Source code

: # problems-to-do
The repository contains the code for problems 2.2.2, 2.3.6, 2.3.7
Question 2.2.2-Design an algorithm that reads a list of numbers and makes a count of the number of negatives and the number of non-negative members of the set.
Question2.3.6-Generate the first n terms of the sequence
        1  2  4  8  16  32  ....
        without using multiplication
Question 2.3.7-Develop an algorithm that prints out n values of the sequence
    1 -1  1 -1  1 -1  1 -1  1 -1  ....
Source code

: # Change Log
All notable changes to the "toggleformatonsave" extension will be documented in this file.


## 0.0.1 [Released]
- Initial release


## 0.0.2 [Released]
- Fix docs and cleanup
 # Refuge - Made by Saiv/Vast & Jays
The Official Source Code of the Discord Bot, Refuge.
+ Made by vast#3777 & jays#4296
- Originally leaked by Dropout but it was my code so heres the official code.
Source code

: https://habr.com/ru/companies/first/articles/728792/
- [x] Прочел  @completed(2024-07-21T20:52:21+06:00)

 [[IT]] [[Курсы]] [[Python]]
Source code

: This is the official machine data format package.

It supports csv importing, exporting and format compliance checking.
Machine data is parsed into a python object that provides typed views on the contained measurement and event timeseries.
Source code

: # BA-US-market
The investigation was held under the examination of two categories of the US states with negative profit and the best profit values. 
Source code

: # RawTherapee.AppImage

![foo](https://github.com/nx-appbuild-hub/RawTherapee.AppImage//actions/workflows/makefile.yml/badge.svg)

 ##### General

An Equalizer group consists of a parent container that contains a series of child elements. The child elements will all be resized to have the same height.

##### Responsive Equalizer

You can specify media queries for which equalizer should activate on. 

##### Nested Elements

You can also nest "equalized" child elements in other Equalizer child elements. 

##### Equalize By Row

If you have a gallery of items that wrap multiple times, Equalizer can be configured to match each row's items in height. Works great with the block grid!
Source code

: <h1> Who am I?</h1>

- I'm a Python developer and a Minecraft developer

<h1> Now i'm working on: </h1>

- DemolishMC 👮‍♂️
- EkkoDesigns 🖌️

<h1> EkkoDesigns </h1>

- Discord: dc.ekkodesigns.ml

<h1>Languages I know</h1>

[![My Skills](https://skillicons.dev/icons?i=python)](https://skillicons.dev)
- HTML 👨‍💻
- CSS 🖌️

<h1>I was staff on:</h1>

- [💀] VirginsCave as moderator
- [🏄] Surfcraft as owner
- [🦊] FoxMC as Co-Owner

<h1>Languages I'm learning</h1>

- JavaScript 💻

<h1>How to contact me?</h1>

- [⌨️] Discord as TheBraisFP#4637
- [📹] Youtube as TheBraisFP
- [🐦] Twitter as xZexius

------------------------------

WHAT YOU HAVE TO DO: What is the number of lines in this material that hold the string "problems"? Answer with that number only.

YOUR RESPONSE: 2